▸ Work instructions: The data below is to be written out exactly, with no pictures.

__________

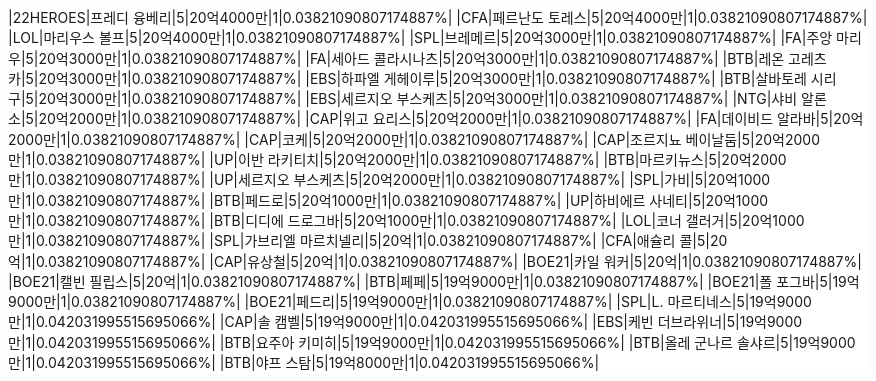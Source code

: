 |22HEROES|프레디 융베리|5|20억4000만|1|0.03821090807174887%|
|CFA|페르난도 토레스|5|20억4000만|1|0.03821090807174887%|
|LOL|마리우스 볼프|5|20억4000만|1|0.03821090807174887%|
|SPL|브레메르|5|20억3000만|1|0.03821090807174887%|
|FA|주앙 마리우|5|20억3000만|1|0.03821090807174887%|
|FA|세아드 콜라시나츠|5|20억3000만|1|0.03821090807174887%|
|BTB|레온 고레츠카|5|20억3000만|1|0.03821090807174887%|
|EBS|하파엘 게헤이루|5|20억3000만|1|0.03821090807174887%|
|BTB|살바토레 시리구|5|20억3000만|1|0.03821090807174887%|
|EBS|세르지오 부스케츠|5|20억3000만|1|0.03821090807174887%|
|NTG|샤비 알론소|5|20억2000만|1|0.03821090807174887%|
|CAP|위고 요리스|5|20억2000만|1|0.03821090807174887%|
|FA|데이비드 알라바|5|20억2000만|1|0.03821090807174887%|
|CAP|코케|5|20억2000만|1|0.03821090807174887%|
|CAP|조르지뇨 베이날둠|5|20억2000만|1|0.03821090807174887%|
|UP|이반 라키티치|5|20억2000만|1|0.03821090807174887%|
|BTB|마르키뉴스|5|20억2000만|1|0.03821090807174887%|
|UP|세르지오 부스케츠|5|20억2000만|1|0.03821090807174887%|
|SPL|가비|5|20억1000만|1|0.03821090807174887%|
|BTB|페드로|5|20억1000만|1|0.03821090807174887%|
|UP|하비에르 사네티|5|20억1000만|1|0.03821090807174887%|
|BTB|디디에 드로그바|5|20억1000만|1|0.03821090807174887%|
|LOL|코너 갤러거|5|20억1000만|1|0.03821090807174887%|
|SPL|가브리엘 마르치넬리|5|20억|1|0.03821090807174887%|
|CFA|애슐리 콜|5|20억|1|0.03821090807174887%|
|CAP|유상철|5|20억|1|0.03821090807174887%|
|BOE21|카일 워커|5|20억|1|0.03821090807174887%|
|BOE21|캘빈 필립스|5|20억|1|0.03821090807174887%|
|BTB|페페|5|19억9000만|1|0.03821090807174887%|
|BOE21|폴 포그바|5|19억9000만|1|0.03821090807174887%|
|BOE21|페드리|5|19억9000만|1|0.03821090807174887%|
|SPL|L. 마르티네스|5|19억9000만|1|0.042031995515695066%|
|CAP|솔 캠벨|5|19억9000만|1|0.042031995515695066%|
|EBS|케빈 더브라위너|5|19억9000만|1|0.042031995515695066%|
|BTB|요주아 키미히|5|19억9000만|1|0.042031995515695066%|
|BTB|올레 군나르 솔샤르|5|19억9000만|1|0.042031995515695066%|
|BTB|야프 스탐|5|19억8000만|1|0.042031995515695066%|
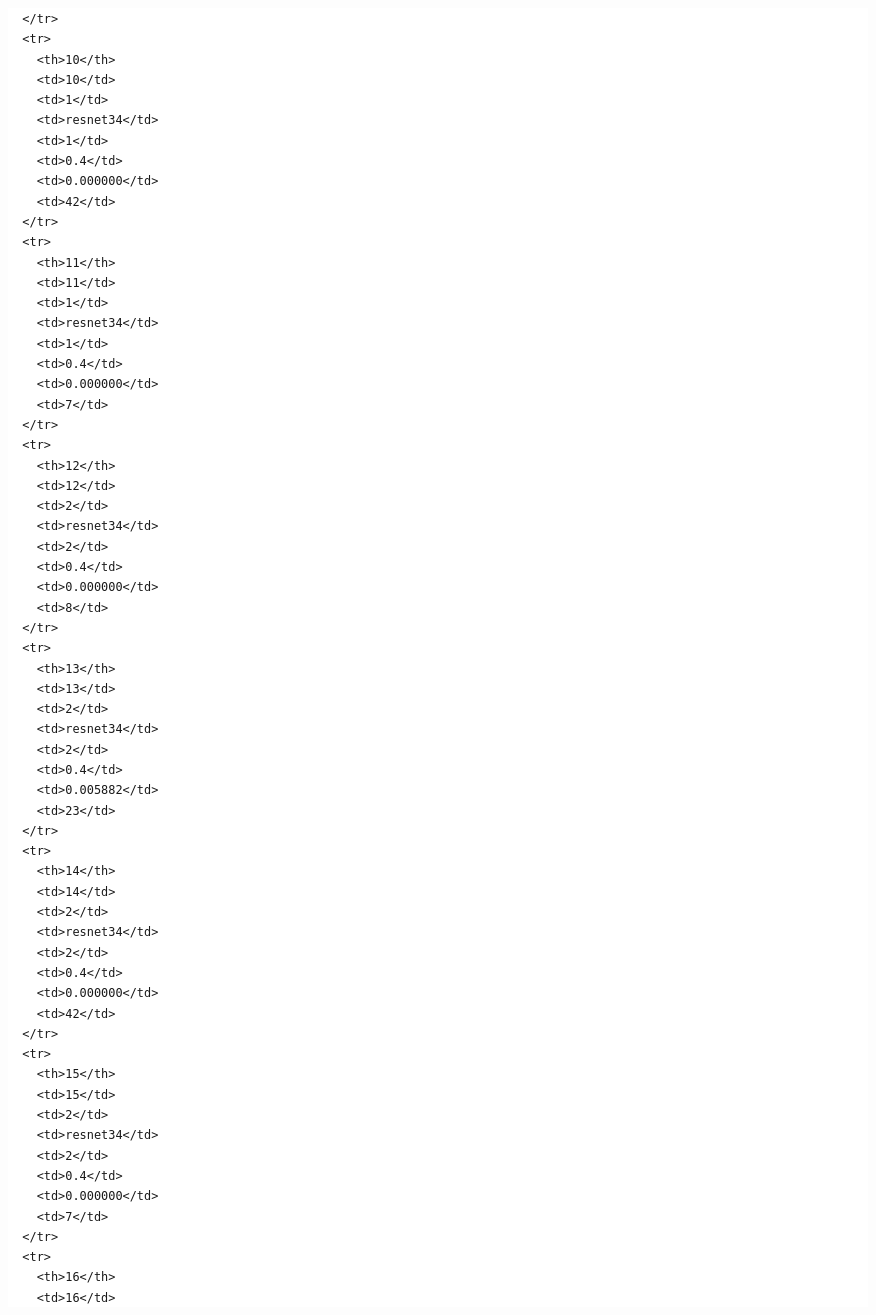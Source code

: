       </tr>
      <tr>
        <th>10</th>
        <td>10</td>
        <td>1</td>
        <td>resnet34</td>
        <td>1</td>
        <td>0.4</td>
        <td>0.000000</td>
        <td>42</td>
      </tr>
      <tr>
        <th>11</th>
        <td>11</td>
        <td>1</td>
        <td>resnet34</td>
        <td>1</td>
        <td>0.4</td>
        <td>0.000000</td>
        <td>7</td>
      </tr>
      <tr>
        <th>12</th>
        <td>12</td>
        <td>2</td>
        <td>resnet34</td>
        <td>2</td>
        <td>0.4</td>
        <td>0.000000</td>
        <td>8</td>
      </tr>
      <tr>
        <th>13</th>
        <td>13</td>
        <td>2</td>
        <td>resnet34</td>
        <td>2</td>
        <td>0.4</td>
        <td>0.005882</td>
        <td>23</td>
      </tr>
      <tr>
        <th>14</th>
        <td>14</td>
        <td>2</td>
        <td>resnet34</td>
        <td>2</td>
        <td>0.4</td>
        <td>0.000000</td>
        <td>42</td>
      </tr>
      <tr>
        <th>15</th>
        <td>15</td>
        <td>2</td>
        <td>resnet34</td>
        <td>2</td>
        <td>0.4</td>
        <td>0.000000</td>
        <td>7</td>
      </tr>
      <tr>
        <th>16</th>
        <td>16</td>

__________

▸ Exercise output:
Source code

: |22HEROES|프레디 융베리|5|20억4000만|1|0.03821090807174887%|
|CFA|페르난도 토레스|5|20억4000만|1|0.03821090807174887%|
|LOL|마리우스 볼프|5|20억4000만|1|0.03821090807174887%|
|SPL|브레메르|5|20억3000만|1|0.03821090807174887%|
|FA|주앙 마리우|5|20억3000만|1|0.03821090807174887%|
|FA|세아드 콜라시나츠|5|20억3000만|1|0.03821090807174887%|
|BTB|레온 고레츠카|5|20억3000만|1|0.03821090807174887%|
|EBS|하파엘 게헤이루|5|20억3000만|1|0.03821090807174887%|
|BTB|살바토레 시리구|5|20억3000만|1|0.03821090807174887%|
|EBS|세르지오 부스케츠|5|20억3000만|1|0.03821090807174887%|
|NTG|샤비 알론소|5|20억2000만|1|0.03821090807174887%|
|CAP|위고 요리스|5|20억2000만|1|0.03821090807174887%|
|FA|데이비드 알라바|5|20억2000만|1|0.03821090807174887%|
|CAP|코케|5|20억2000만|1|0.03821090807174887%|
|CAP|조르지뇨 베이날둠|5|20억2000만|1|0.03821090807174887%|
|UP|이반 라키티치|5|20억2000만|1|0.03821090807174887%|
|BTB|마르키뉴스|5|20억2000만|1|0.03821090807174887%|
|UP|세르지오 부스케츠|5|20억2000만|1|0.03821090807174887%|
|SPL|가비|5|20억1000만|1|0.03821090807174887%|
|BTB|페드로|5|20억1000만|1|0.03821090807174887%|
|UP|하비에르 사네티|5|20억1000만|1|0.03821090807174887%|
|BTB|디디에 드로그바|5|20억1000만|1|0.03821090807174887%|
|LOL|코너 갤러거|5|20억1000만|1|0.03821090807174887%|
|SPL|가브리엘 마르치넬리|5|20억|1|0.03821090807174887%|
|CFA|애슐리 콜|5|20억|1|0.03821090807174887%|
|CAP|유상철|5|20억|1|0.03821090807174887%|
|BOE21|카일 워커|5|20억|1|0.03821090807174887%|
|BOE21|캘빈 필립스|5|20억|1|0.03821090807174887%|
|BTB|페페|5|19억9000만|1|0.03821090807174887%|
|BOE21|폴 포그바|5|19억9000만|1|0.03821090807174887%|
|BOE21|페드리|5|19억9000만|1|0.03821090807174887%|
|SPL|L. 마르티네스|5|19억9000만|1|0.042031995515695066%|
|CAP|솔 캠벨|5|19억9000만|1|0.042031995515695066%|
|EBS|케빈 더브라위너|5|19억9000만|1|0.042031995515695066%|
|BTB|요주아 키미히|5|19억9000만|1|0.042031995515695066%|
|BTB|올레 군나르 솔샤르|5|19억9000만|1|0.042031995515695066%|
|BTB|야프 스탐|5|19억8000만|1|0.042031995515695066%|
Source code

:       </tr>
      <tr>
        <th>10</th>
        <td>10</td>
        <td>1</td>
        <td>resnet34</td>
        <td>1</td>
        <td>0.4</td>
        <td>0.000000</td>
        <td>42</td>
      </tr>
      <tr>
        <th>11</th>
        <td>11</td>
        <td>1</td>
        <td>resnet34</td>
        <td>1</td>
        <td>0.4</td>
        <td>0.000000</td>
        <td>7</td>
      </tr>
      <tr>
        <th>12</th>
        <td>12</td>
        <td>2</td>
        <td>resnet34</td>
        <td>2</td>
        <td>0.4</td>
        <td>0.000000</td>
        <td>8</td>
      </tr>
      <tr>
        <th>13</th>
        <td>13</td>
        <td>2</td>
        <td>resnet34</td>
        <td>2</td>
        <td>0.4</td>
        <td>0.005882</td>
        <td>23</td>
      </tr>
      <tr>
        <th>14</th>
        <td>14</td>
        <td>2</td>
        <td>resnet34</td>
        <td>2</td>
        <td>0.4</td>
        <td>0.000000</td>
        <td>42</td>
      </tr>
      <tr>
        <th>15</th>
        <td>15</td>
        <td>2</td>
        <td>resnet34</td>
        <td>2</td>
        <td>0.4</td>
        <td>0.000000</td>
        <td>7</td>
      </tr>
      <tr>
        <th>16</th>
        <td>16</td>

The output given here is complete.